O pagamento foi realizado em espécie e apresentava diferença de quase R$ 300 mil em relação ao valor fiscal do imóvel, o que impunha comunicação obrigatória à Unidade de Inteligência Financeira (UIF), conforme o art. 162, VI, do Código Nacional de Normas da Corregedoria Nacional de Justiça (CNN/CN/CNJ-Extra).

A Corregedoria concluiu que a comunicação só foi feita após intimação expressa, três meses depois do registro do ato, afastando a alegação de falha técnica no sistema cartorário.

Segundo o desembargador Roberto Maynard Frank, “a busca por justificativa técnica ocorreu apenas a posteriori, constituindo medida reativa e não causa da omissão original”.

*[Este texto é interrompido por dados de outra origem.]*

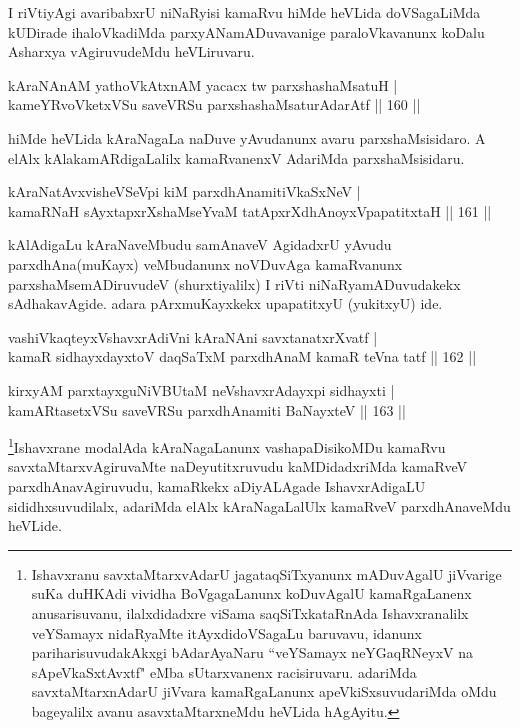 \begin{artha}
I riVtiyAgi avaribabxrU niNaRyisi kamaRvu hiMde heVLida doVSagaLiMda kUDirade 
ihaloVkadiMda parxyANamADuvavanige paraloVkavanunx koDalu Asharxya vAgiruvudeMdu 
heVLiruvaru.
\end{artha}

\begin{shl}
kAraNAnAM yathoVkAtxnAM yacacx tw parxshashaMsatuH |\\
kameYRvoVketxVSu saveVRSu parxshashaMsaturAdarAtf \hfill || 160 ||
\end{shl}

\begin{artha}
hiMde heVLida kAraNagaLa naDuve yAvudanunx avaru parxshaMsisidaro. A elAlx kAlakamARdigaLalilx kamaRvanenxV AdariMda parxshaMsisidaru.
\end{artha}

\begin{shl}
kAraNatAvxvisheVSeV\s pi kiM parxdhAnamitiVkaSxNeV |\\
kamaRNaH sAyxtapxrXshaMseYvaM tatApxrXdhAnoyxVpapatitxtaH \hfill || 161 ||
\end{shl}

\begin{artha}
kAlAdigaLu kAraNaveMbudu samAnaveV AgidadxrU yAvudu parxdhAna(muKayx) veMbudanunx noVDuvAga kamaRvanunx parxshaMsemADiruvudeV (shurxtiyalilx) I riVti niNaRyamADuvudakekx sAdhakavAgide. adara pArxmuKayxkekx upapatitxyU (yukitxyU) ide.
\end{artha}


\begin{shl}
vashiVkaqteyxVshavxrAdiVni kAraNAni savxtanatxrXvatf |\\
kamaR sidhayxdayxtoV daqSaTxM parxdhAnaM kamaR teVna tatf \hfill || 162 ||
\end{shl}

\begin{shl}
kirxyAM parxtayxguNiVBUtaM neVshavxrAdayxpi sidhayxti |\\
kamARtasetxVSu saveVRSu parxdhAnamiti BaNayxteV \hfill || 163 ||
\end{shl}

\begin{artha}
\footnote{Ishavxranu savxtaMtarxvAdarU jagataqSiTxyanunx mADuvAgalU jiVvarige suKa duHKAdi vividha BoVgagaLanunx koDuvAgalU kamaRgaLanenx anusarisuvanu, ilalxdidadxre viSama saqSiTxkataRnAda Ishavxranalilx veYSamayx nidaRyaMte itAyxdidoVSagaLu baruvavu, idanunx pariharisuvudakAkxgi bAdarAyaNaru ``veYSamayx neYGaqRNeyxV na sApeVkaSxtAvxtf" eMba sUtarxvanenx racisiruvaru. adariMda savxtaMtarxnAdarU jiVvara kamaRgaLanunx apeVkiSxsuvudariMda oMdu bageyalilx avanu asavxtaMtarxneMdu heVLida hAgAyitu.}Ishavxrane modalAda kAraNagaLanunx vashapaDisikoMDu kamaRvu savxtaMtarxvAgiruvaMte naDeyutitxruvudu kaMDidadxriMda kamaRveV parxdhAnavAgiruvudu, kamaRkekx aDiyALAgade IshavxrAdigaLU sididhxsuvudilalx, adariMda elAlx kAraNagaLalUlx kamaRveV parxdhAnaveMdu heVLide.
\end{artha}

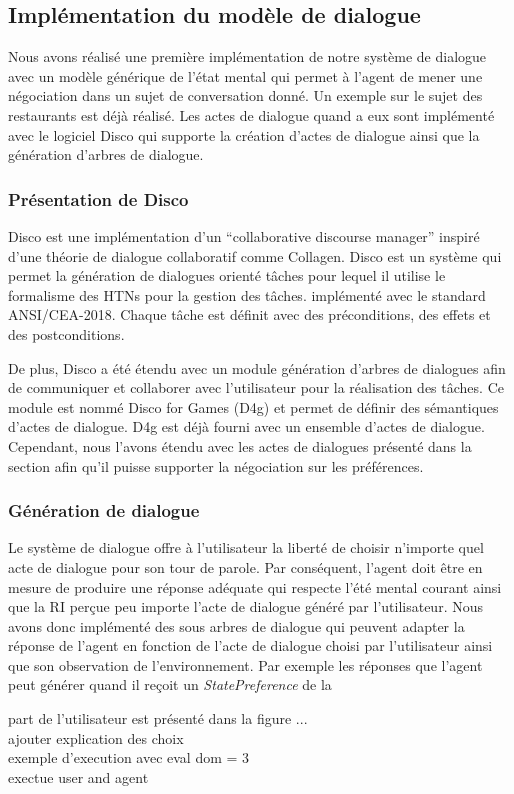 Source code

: \documentclass [french]{sig-alternate-05-2015}
\begin{document}
\subsection{Implémentation du modèle de dialogue}

\par Nous avons réalisé une première implémentation de notre système de dialogue avec un modèle générique de l'état mental qui permet à l'agent de mener une négociation dans un sujet de conversation donné. Un exemple sur le sujet des restaurants est déjà réalisé. Les actes de dialogue quand a eux sont implémenté avec le logiciel Disco \cite{rich2009building} qui supporte la création d'actes de dialogue ainsi que la génération d'arbres de dialogue.

\subsubsection{Présentation de Disco}
Disco est une implémentation d'un ``collaborative discourse manager'' inspiré d'une théorie de dialogue collaboratif comme Collagen.  Disco est un système qui permet la génération de dialogues orienté tâches pour lequel il utilise le formalisme des HTNs pour la gestion des tâches. implémenté avec le standard ANSI/CEA-2018.
Chaque tâche est définit avec des préconditions, des effets et des postconditions. 
\par De plus, Disco a été étendu avec un module génération d'arbres de dialogues afin de communiquer et collaborer avec l'utilisateur pour la réalisation des tâches. Ce module est nommé Disco for Games (D4g) et permet de définir des sémantiques d'actes de dialogue. D4g est déjà fourni avec un ensemble d'actes de dialogue. Cependant, nous l'avons étendu avec les actes de dialogues présenté dans la section \label{contribution} afin qu'il puisse supporter la négociation sur les préférences. 
\subsubsection{Génération de dialogue} 
 \par Le système de dialogue offre à l'utilisateur la liberté de choisir n'importe quel acte de dialogue pour son tour de parole. Par conséquent, l'agent doit être en mesure de produire une réponse adéquate qui respecte l'été mental courant ainsi que la RI perçue peu importe l'acte de dialogue généré par l'utilisateur. Nous avons donc implémenté des sous arbres de dialogue qui peuvent adapter la réponse de l'agent en fonction de  l'acte de dialogue choisi par l'utilisateur ainsi que son observation de l'environnement. Par exemple les réponses que l'agent peut générer quand il reçoit un \emph{StatePreference} de la 
 {\color{blue}
 
 part de l'utilisateur est présenté dans la figure ... 
 \\ ajouter explication des choix
 \\ exemple d'execution avec eval dom = 3 
 \\exectue user and agent
}
\end{document}
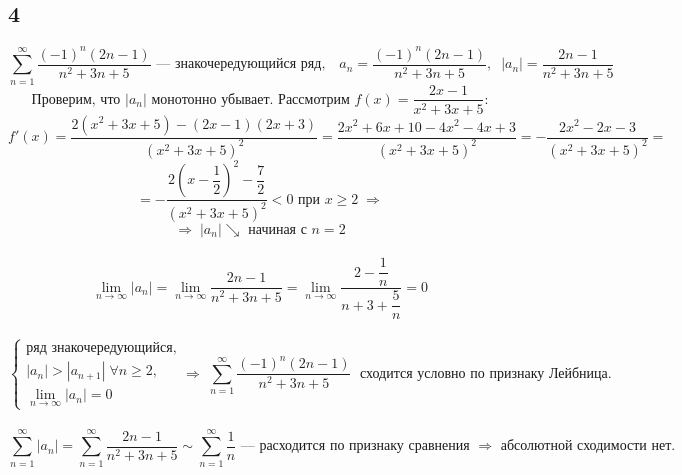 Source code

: \documentclass[a4paper,fleqn]{article}
\begin{document}
	\subsection*{4}
	\[ \sum_{n=1}^{\infty} \dfrac{(-1)^n (2n-1)}{n^2 + 3n + 5} \text{ --- знакочередующийся ряд}, \;\;\;
	a_n = \dfrac{(-1)^n (2n-1)}{n^2 + 3n + 5}, \;\; |a_n|  = \dfrac{2n-1}{n^2 + 3n + 5} \]
	\[ \text{Проверим, что $|a_n|$ монотонно убывает. Рассмотрим $f(x) = \dfrac{2x-1}{x^2 + 3x + 5}$:} \]
	\[ f'(x) = \dfrac{2(x^2 + 3x + 5) - (2x-1)(2x+3)}{(x^2 + 3x + 5)^2} = 
	\dfrac{2x^2 + 6x + 10 - 4x^2 - 4x + 3}{(x^2 + 3x + 5)^2} = 
	-\dfrac{2x^2 - 2x - 3}{(x^2 + 3x + 5)^2} = \]
	\[ = -\dfrac{2\left(x - \dfrac12\right)^2 - \dfrac72}{(x^2 + 3x + 5)^2} < 0 \text{ при } x \ge 2  \;\Rightarrow \]
	\[ \Rightarrow \; |a_n| \searrow \text{ начиная с } n = 2 \]\\[-20 pt]
	\[ \lim_{n\to\infty} |a_n| = \lim_{n\to\infty} \dfrac{2n-1}{n^2 + 3n + 5} = \lim_{n\to\infty}\dfrac{2-\dfrac1n}{n + 3 + \dfrac5n} = 0 \]\\[-10 pt]
	\[ \left\{\begin{array}{l} 
	\text{ряд знакочередующийся},\\[5 pt]
	|a_n| > |a_{n+1}| \; \forall n \ge 2,\\[5 pt]
	\lim_{n\to\infty} |a_n| = 0
	\end{array}\right.
	\Rightarrow \; \sum_{n=1}^{\infty} \dfrac{(-1)^n (2n-1)}{n^2 + 3n + 5} \; \text{ сходится условно по признаку Лейбница.} \]\\[-5 pt]
	\[ \sum_{n=1}^{\infty} |a_n| = \sum_{n=1}^{\infty} \dfrac{2n-1}{n^2 + 3n + 5} \sim \sum_{n=1}^{\infty} \dfrac{1}{n} \text{ --- расходится по признаку сравнения } \Rightarrow \text{ абсолютной сходимости нет.} \]\\
	
\end{document}
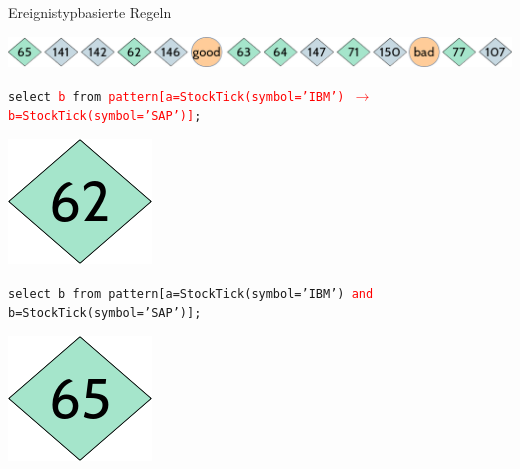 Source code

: \documentclass[usenames,dvipsnames]{beamer}
\begin{document}
\begin{frame}{Ereignistypbasierte Regeln}
\begin{center}
    \includegraphics[scale=0.4]{img/stream-2}
\end{center}

\begin{exampleblock}{}
    \begin{center}
    \texttt{select \textcolor{red}{b} from 
    \textcolor{red}{pattern[a=StockTick(symbol='IBM') $\rightarrow$ 
    b=StockTick(symbol='SAP')]};}
\end{center}
\end{exampleblock}
\begin{center}
    \includegraphics[scale=0.25]{img/solution-a}
\end{center}

\begin{exampleblock}{}
\begin{center}
    \texttt{select b from pattern[a=StockTick(symbol='IBM') \textcolor{red}{and} 
    b=StockTick(symbol='SAP')];}
\end{center}
\end{exampleblock}
\begin{center}
    \includegraphics[scale=0.25]{img/solution-b}
\end{center}
\end{frame}
\end{document}
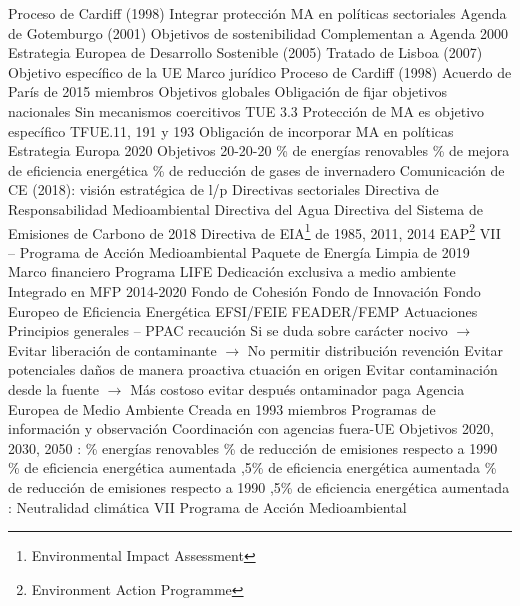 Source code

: \documentclass{nuevotema}
\begin{document}
\begin{esquemal}
			\3 Proceso de Cardiff (1998)
				\4[] Integrar protección MA en políticas sectoriales
			\3 Agenda de Gotemburgo (2001)
				\4 Objetivos de sostenibilidad
				\4[] Complementan a Agenda 2000
				\4 Estrategia Europea de Desarrollo Sostenible (2005)
			\3 Tratado de Lisboa (2007)
				\4 Objetivo específico de la UE
		\2 Marco jurídico
			\3 Proceso de Cardiff (1998)
			\3 Acuerdo de París de 2015
				 miembros
				\4 Objetivos globales
				\4 Obligación de fijar objetivos nacionales
				\4 Sin mecanismos coercitivos
			\3 TUE 3.3
				\4 Protección de MA es objetivo específico
			\3 TFUE.11, 191 y 193
				\4 Obligación de incorporar MA en políticas
			\3 Estrategia Europa 2020
				\4 Objetivos 20-20-20
				\% de energías renovables
				\% de mejora de eficiencia energética
				\% de reducción de gases de invernadero
			\3 Comunicación de CE (2018): visión estratégica de l/p
			\3 Directivas sectoriales
				\4 Directiva de Responsabilidad Medioambiental
				\4 Directiva del Agua
				\4 Directiva del Sistema de Emisiones de Carbono de 2018
				\4 Directiva de EIA\footnote{Environmental Impact Assessment} de 1985, 2011, 2014
			\3 EAP\footnote{Environment Action Programme} VII -- Programa de Acción Medioambiental
			\3 Paquete de Energía Limpia de 2019
		\2 Marco financiero
			\3 Programa LIFE
				\4 Dedicación exclusiva a medio ambiente
				\4 Integrado en MFP 2014-2020
			\3 Fondo de Cohesión
			\3 Fondo de Innovación
			\3 Fondo Europeo de Eficiencia Energética
			\3 EFSI/FEIE
			\3 FEADER/FEMP
		\2 Actuaciones
			\3 Principios generales -- PPAC
				\4 recaución
				\4[] Si se duda sobre carácter nocivo
				\4[] $\to$ Evitar liberación de contaminante
				\4[] $\to$ No permitir distribución
				\4 revención
				\4[] Evitar potenciales daños de manera proactiva
				\4 ctuación en origen
				\4[] Evitar contaminación desde la fuente
				\4[] $\to$ Más costoso evitar después
				\4 ontaminador paga
			\3 Agencia Europea de Medio Ambiente
				\4 Creada en 1993
				\4 33 miembros
				\4 Programas de información y observación
				\4 Coordinación con agencias fuera-UE
			\3 Objetivos 2020, 2030, 2050
				:
				\% energías renovables
				\% de reducción de emisiones respecto a 1990
				\% de eficiencia energética aumentada
				,5\% de eficiencia energética aumentada
				\% de reducción de emisiones respecto a 1990
				,5\% de eficiencia energética aumentada
				:
				\4[] Neutralidad climática
			\3 VII Programa de Acción Medioambiental

\end{esquemal}
\end{document}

Fundamentação jurídica e precedentes

A decisão cita precedentes do Conselho Nacional de Justiça (CNJ) e do Tribunal Pleno do TJBA, confirmando que não há nulidade por ausência de comissão processante e que a Corregedoria possui autonomia para instaurar e conduzir PADs contra delegatários.

O texto também recorda que a mesma titular já havia sido punida em dois processos anteriores (PADs nº 0002897-69.2022.2.00.0805 e nº 0002174-16.2023.2.00.0805), um dos quais resultou em multa de R$ 15 mil substituindo suspensão de 90 dias.

Possíveis sanções

Com a rejeição das preliminares, o processo segue para fase de julgamento de mérito, na qual serão analisadas as irregularidades apuradas e a eventual aplicação de sanções.

As penas previstas na Lei nº 8.935/1994 (Lei dos Cartórios) incluem advertência, multa, suspensão e perda da delegação, conforme a gravidade das infrações.

O caso também poderá ensejar comunicação ao Ministério Público da Bahia (MPBA), caso sejam confirmados indícios de crime funcional, fraude registral ou omissão deliberada em comunicações financeiras obrigatórias.

Ausência de controle

A decisão da Corregedoria do TJBA revela problemas estruturais de fiscalização e integridade nos serviços extrajudiciais da Bahia. O episódio de Barreiras demonstra como a ausência de controle contínuo e digitalizado pode permitir práticas seletivas e dolosas dentro de cartórios privatizados, transformando delegações públicas em espaços vulneráveis a manipulações e omissões.
O caso também reacende o debate sobre responsabilidade funcional de registradores perante o sistema financeiro e a necessidade de auditorias periódicas independentes nas serventias.